PBS-server not running

Hello,

I see that this is an old post, wondering if anybody can help. I installed openPBS and very strangely when I run " sudo /etc/init.d/pbs start " its says:

Starting PBS
PBS comm already running.
PBS scheduler already running.
PBS Server already running.

but when I do “/etc/init.d/pbs status” it shows:

pbs_server is not running
pbs_sched is not running
pbs_comm is not running

I am confused. I run few jobs, they remain in queued and error file shows:

/var/spool/pbs/mom_priv/jobs/2001.PiMaster.SC: line 28: /home/pi/demo/fpi-serial: Permission denied

and output file is:

SSH is enabled and the default password for the ‘pi’ user has not been changed.
This is a security risk - please login as the ‘pi’ user and type ‘passwd’ to set a new password.

Thanks for helping
Best

Could you please check these

  1. SELinux is disabled and if you disable now restart the system
  2. Firewall is disable or allows ports 15001 to 15009 and 17001
  3. All the systems in the clusters should have static IP and hostname (DNS is resolvable) and /etc/hosts on all the systems are populated correctly and resemble the same
  4. make sure the password-less SSH for all the users work without being asked for a password or hostkeychecking
  • PBS Server to compute node
  • Compute node to PBS Server
  • Compute node(s) to Compute node(s)

Please check and share the server / scheduler / comm logs , the tail end of the logs should have some reason for exiting.
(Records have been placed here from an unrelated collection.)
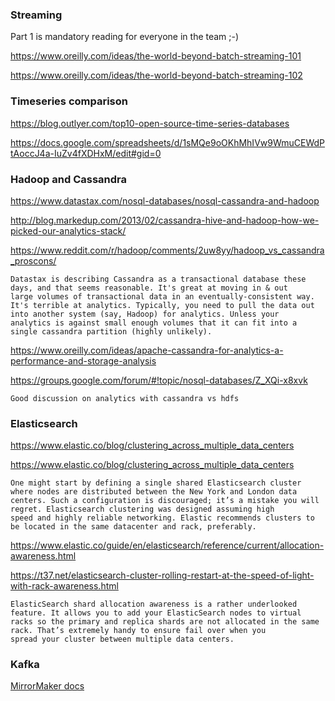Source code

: ### Streaming

Part 1 is mandatory reading for everyone in the team ;-)

https://www.oreilly.com/ideas/the-world-beyond-batch-streaming-101

https://www.oreilly.com/ideas/the-world-beyond-batch-streaming-102


### Timeseries comparison

https://blog.outlyer.com/top10-open-source-time-series-databases

https://docs.google.com/spreadsheets/d/1sMQe9oOKhMhIVw9WmuCEWdPtAoccJ4a-IuZv4fXDHxM/edit#gid=0

### Hadoop and Cassandra

https://www.datastax.com/nosql-databases/nosql-cassandra-and-hadoop

http://blog.markedup.com/2013/02/cassandra-hive-and-hadoop-how-we-picked-our-analytics-stack/

https://www.reddit.com/r/hadoop/comments/2uw8yy/hadoop_vs_cassandra_proscons/

    Datastax is describing Cassandra as a transactional database these days, and that seems reasonable. It's great at moving in & out 
    large volumes of transactional data in an eventually-consistent way.
    It's terrible at analytics. Typically, you need to pull the data out into another system (say, Hadoop) for analytics. Unless your
    analytics is against small enough volumes that it can fit into a single cassandra partition (highly unlikely).

https://www.oreilly.com/ideas/apache-cassandra-for-analytics-a-performance-and-storage-analysis

https://groups.google.com/forum/#!topic/nosql-databases/Z_XQi-x8xvk

    Good discussion on analytics with cassandra vs hdfs

### Elasticsearch

https://www.elastic.co/blog/clustering_across_multiple_data_centers

https://www.elastic.co/blog/clustering_across_multiple_data_centers

    One might start by defining a single shared Elasticsearch cluster where nodes are distributed between the New York and London data
    centers. Such a configuration is discouraged; it’s a mistake you will regret. Elasticsearch clustering was designed assuming high
    speed and highly reliable networking. Elastic recommends clusters to be located in the same datacenter and rack, preferably.

https://www.elastic.co/guide/en/elasticsearch/reference/current/allocation-awareness.html

https://t37.net/elasticsearch-cluster-rolling-restart-at-the-speed-of-light-with-rack-awareness.html

    ElasticSearch shard allocation awareness is a rather underlooked feature. It allows you to add your ElasticSearch nodes to virtual
    racks so the primary and replica shards are not allocated in the same rack. That’s extremely handy to ensure fail over when you 
    spread your cluster between multiple data centers.

### Kafka

[MirrorMaker docs](https://cwiki.apache.org/confluence/pages/viewpage.action?pageId=27846330)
Please share your job submission script with information blocked out
It seems there was an issue with permission executing the line 28, which is /home/pi/demo/fpi-serial

Hope this helps

Hello Adarsh and thanks for your help. I am new to installing PBS even though I used it a lot to run my simulations few years ago. I am building a cluster made of Raspberries and need PBS, for now I am testing it before I install all the nodes. Current setting is 1 Master (PiMaster) and 2 nodes (Pi01 and Pi02).

For your points:

  1. I don’t think SELinux is installed

  2. Ports 15001 - 15009 and 17001 here is the output

    pi@PiMaster:/mnt/nfs $ sudo nmap -p 15001-15009 192.168.0.106
    Starting Nmap 7.70 ( https://nmap.org ) at 2021-03-05 08:26 EST
    Nmap scan report for PiMaster (192.168.0.106)
    Host is up (0.000072s latency).

    PORT STATE SERVICE
    15001/tcp open unknown
    15002/tcp closed onep-tls
    15003/tcp closed unknown
    15004/tcp closed unknown
    15005/tcp closed unknown
    15006/tcp closed unknown
    15007/tcp open unknown
    15008/tcp closed unknown
    15009/tcp closed unknown

    Nmap done: 1 IP address (1 host up) scanned in 0.52 seconds

  3. /etc/hosts file is the same on all

127.0.0.1 localhost
::1 localhost ip6-localhost ip6-loopback
ff02::1 ip6-allnodes
ff02::2 ip6-allrouters

192.168.0.106 PiMaster
192.168.0.102 Pi01
192.168.0.103 Pi02

  1. shh between master and nodes and reverse is w/o password.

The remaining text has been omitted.